_EXERCISE_.
How many lines within the records include the word "defined"? Only that number should be given.

<<<<

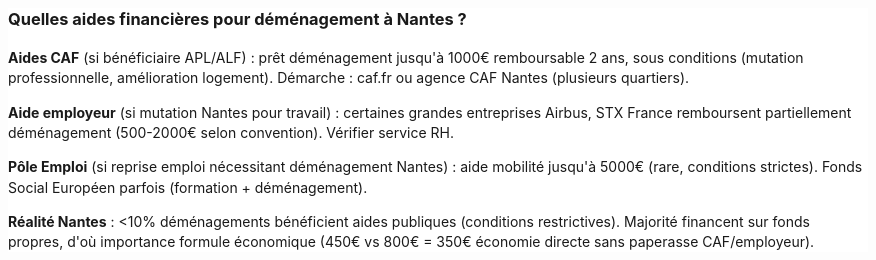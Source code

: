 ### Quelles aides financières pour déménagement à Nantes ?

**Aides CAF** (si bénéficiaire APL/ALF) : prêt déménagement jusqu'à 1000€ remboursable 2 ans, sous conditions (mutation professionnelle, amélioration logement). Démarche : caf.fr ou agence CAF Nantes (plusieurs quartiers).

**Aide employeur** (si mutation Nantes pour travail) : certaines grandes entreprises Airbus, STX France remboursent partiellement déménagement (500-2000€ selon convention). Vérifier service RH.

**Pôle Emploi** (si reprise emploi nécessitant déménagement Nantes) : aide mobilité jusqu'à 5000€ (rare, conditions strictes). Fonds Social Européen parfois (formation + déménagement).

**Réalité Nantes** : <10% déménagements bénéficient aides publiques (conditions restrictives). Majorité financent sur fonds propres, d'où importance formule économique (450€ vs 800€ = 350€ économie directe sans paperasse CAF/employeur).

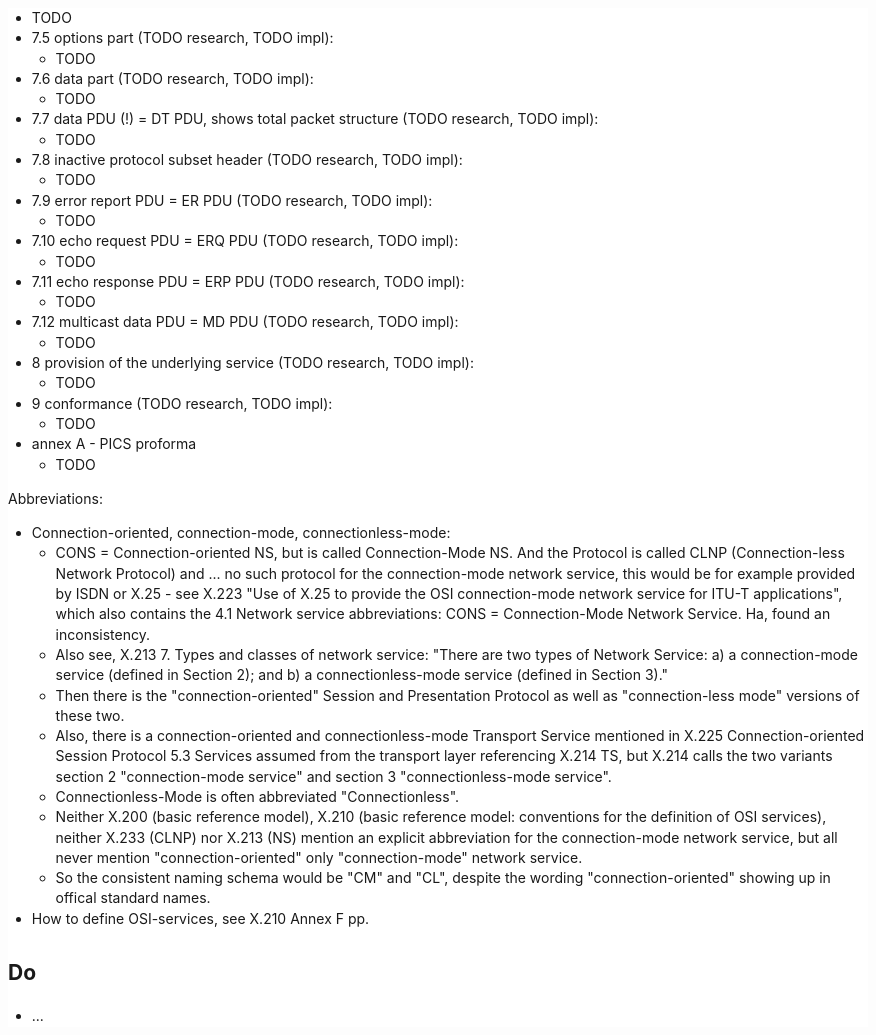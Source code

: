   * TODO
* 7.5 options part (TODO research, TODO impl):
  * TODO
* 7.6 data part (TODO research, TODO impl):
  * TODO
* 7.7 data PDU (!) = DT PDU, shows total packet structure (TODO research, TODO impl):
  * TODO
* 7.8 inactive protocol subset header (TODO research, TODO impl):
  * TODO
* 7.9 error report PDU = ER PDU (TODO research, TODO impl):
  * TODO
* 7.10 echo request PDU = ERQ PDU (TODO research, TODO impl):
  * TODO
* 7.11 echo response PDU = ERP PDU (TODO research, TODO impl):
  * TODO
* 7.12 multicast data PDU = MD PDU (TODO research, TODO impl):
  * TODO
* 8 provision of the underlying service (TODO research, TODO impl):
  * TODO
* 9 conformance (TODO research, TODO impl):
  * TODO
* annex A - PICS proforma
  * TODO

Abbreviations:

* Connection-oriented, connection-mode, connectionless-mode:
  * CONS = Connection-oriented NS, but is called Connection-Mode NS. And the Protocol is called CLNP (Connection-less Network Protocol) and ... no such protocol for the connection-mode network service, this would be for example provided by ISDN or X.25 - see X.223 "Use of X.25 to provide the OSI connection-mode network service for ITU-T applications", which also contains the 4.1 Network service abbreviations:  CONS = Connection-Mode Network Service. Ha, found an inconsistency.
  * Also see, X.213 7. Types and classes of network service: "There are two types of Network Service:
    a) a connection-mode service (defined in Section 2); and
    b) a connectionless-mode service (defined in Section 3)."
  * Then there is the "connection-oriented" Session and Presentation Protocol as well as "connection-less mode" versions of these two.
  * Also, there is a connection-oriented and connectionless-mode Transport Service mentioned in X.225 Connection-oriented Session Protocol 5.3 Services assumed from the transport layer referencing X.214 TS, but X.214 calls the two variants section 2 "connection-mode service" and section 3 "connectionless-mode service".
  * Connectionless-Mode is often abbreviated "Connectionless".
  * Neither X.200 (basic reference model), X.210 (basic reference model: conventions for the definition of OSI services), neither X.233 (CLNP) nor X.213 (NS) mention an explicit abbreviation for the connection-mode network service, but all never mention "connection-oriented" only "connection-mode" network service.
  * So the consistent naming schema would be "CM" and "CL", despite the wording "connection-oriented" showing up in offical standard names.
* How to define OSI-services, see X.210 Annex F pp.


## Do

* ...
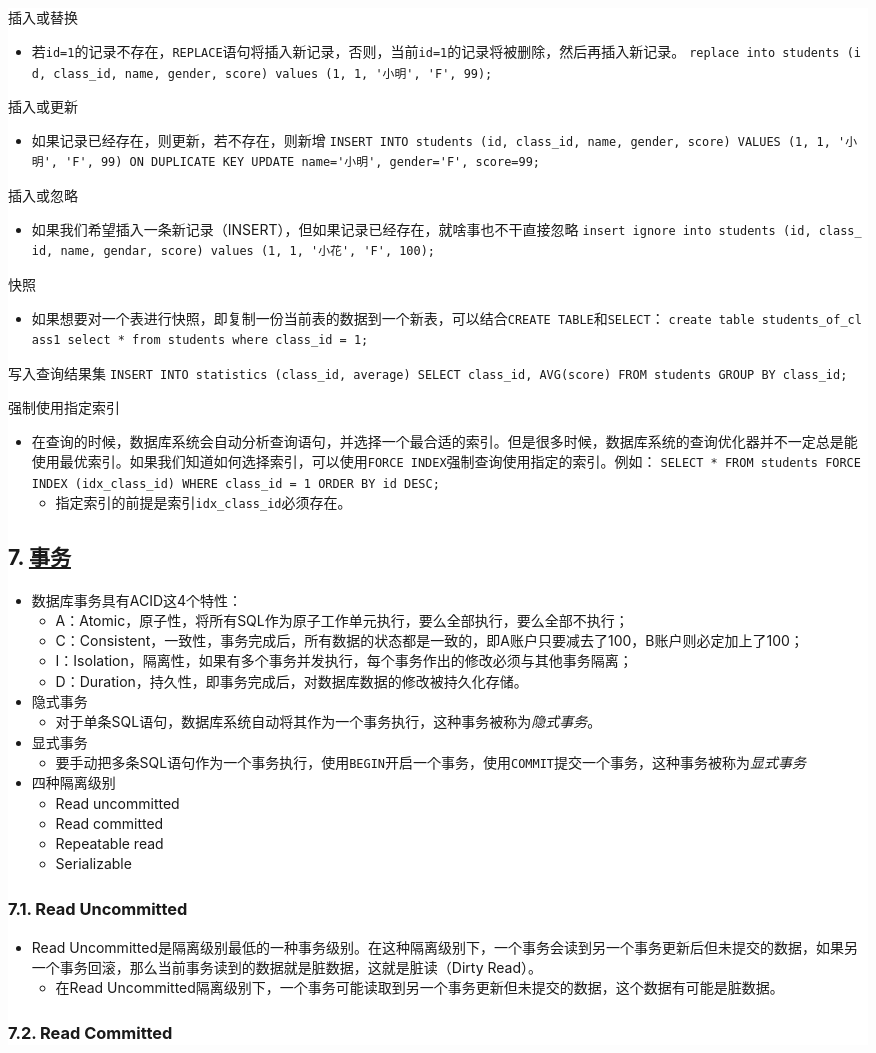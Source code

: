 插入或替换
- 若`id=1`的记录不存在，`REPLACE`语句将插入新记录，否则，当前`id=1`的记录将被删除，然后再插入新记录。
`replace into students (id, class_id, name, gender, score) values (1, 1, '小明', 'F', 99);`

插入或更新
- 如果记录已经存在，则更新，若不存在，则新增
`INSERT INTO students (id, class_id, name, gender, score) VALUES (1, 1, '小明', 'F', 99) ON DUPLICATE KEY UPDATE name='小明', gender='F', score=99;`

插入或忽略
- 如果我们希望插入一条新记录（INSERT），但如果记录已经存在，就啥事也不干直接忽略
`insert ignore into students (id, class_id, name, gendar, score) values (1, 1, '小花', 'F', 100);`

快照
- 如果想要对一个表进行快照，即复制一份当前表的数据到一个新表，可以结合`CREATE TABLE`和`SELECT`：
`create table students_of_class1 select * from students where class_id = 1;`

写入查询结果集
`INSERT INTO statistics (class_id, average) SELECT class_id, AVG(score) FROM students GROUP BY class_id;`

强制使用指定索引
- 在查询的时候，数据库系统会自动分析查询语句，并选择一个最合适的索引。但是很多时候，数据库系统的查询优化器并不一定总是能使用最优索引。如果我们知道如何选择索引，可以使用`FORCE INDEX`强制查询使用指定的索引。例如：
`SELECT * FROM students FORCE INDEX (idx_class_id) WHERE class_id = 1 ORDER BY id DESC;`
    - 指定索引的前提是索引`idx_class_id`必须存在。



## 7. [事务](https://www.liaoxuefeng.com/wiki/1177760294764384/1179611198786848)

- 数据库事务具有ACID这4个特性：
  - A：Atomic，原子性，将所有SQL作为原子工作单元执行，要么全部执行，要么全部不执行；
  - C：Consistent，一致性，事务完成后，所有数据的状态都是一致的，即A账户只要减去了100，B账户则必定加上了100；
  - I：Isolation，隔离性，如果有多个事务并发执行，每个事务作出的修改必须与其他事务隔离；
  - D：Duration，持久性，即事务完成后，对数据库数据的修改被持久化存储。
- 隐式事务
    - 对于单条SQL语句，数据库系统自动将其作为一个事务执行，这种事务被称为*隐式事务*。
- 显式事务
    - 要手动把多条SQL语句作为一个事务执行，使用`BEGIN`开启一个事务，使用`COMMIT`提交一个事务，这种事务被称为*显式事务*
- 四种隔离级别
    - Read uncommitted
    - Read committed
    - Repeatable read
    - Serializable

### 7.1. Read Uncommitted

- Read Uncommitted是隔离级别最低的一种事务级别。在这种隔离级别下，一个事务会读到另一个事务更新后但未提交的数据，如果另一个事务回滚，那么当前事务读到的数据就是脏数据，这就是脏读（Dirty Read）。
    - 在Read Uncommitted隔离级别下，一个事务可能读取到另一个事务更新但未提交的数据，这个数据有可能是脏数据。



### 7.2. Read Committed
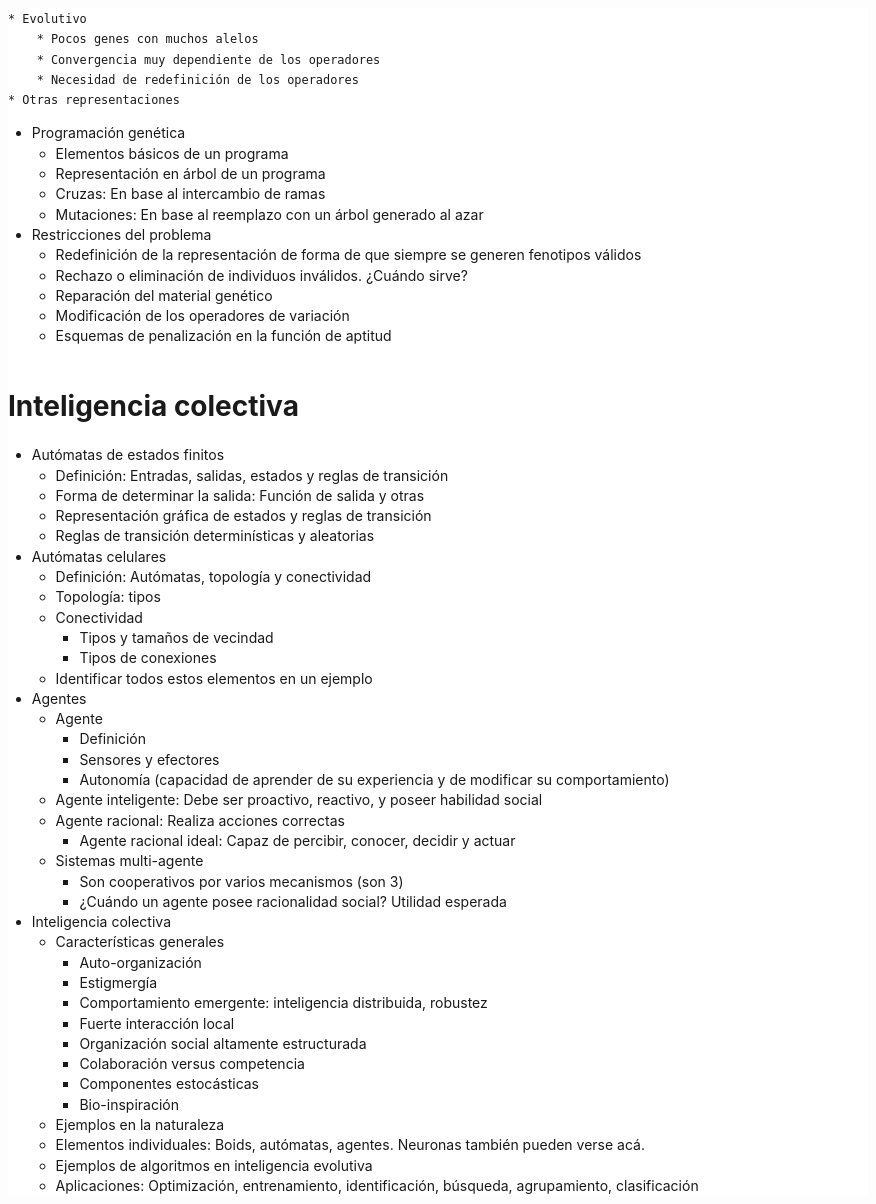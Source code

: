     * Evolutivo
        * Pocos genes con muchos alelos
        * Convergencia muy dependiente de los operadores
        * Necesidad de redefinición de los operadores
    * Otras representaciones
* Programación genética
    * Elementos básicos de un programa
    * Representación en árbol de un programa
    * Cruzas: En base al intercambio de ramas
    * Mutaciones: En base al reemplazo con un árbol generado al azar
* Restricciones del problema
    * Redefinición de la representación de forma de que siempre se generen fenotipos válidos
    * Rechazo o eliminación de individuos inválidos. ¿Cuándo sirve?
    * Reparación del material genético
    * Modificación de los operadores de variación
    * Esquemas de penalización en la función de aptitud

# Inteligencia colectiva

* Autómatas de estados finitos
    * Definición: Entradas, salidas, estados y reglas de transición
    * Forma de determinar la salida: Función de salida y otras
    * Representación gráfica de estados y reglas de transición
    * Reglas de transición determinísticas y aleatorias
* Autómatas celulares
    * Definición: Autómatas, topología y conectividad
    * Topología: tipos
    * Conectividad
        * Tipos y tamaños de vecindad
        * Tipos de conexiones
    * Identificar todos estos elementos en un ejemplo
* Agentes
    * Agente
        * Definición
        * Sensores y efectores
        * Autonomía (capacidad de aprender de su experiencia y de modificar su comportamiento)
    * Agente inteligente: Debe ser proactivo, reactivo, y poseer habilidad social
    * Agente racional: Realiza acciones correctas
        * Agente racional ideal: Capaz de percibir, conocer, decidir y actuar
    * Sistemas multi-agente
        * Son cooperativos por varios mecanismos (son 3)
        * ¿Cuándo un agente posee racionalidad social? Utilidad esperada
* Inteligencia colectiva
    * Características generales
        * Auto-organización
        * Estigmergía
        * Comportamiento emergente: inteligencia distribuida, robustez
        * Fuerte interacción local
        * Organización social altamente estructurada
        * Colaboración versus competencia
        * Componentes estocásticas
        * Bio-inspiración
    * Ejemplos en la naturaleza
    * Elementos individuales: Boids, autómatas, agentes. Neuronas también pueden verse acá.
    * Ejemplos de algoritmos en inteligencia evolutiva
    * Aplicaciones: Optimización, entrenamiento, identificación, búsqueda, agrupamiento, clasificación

>>>>

_RESPONSE AREA_.
2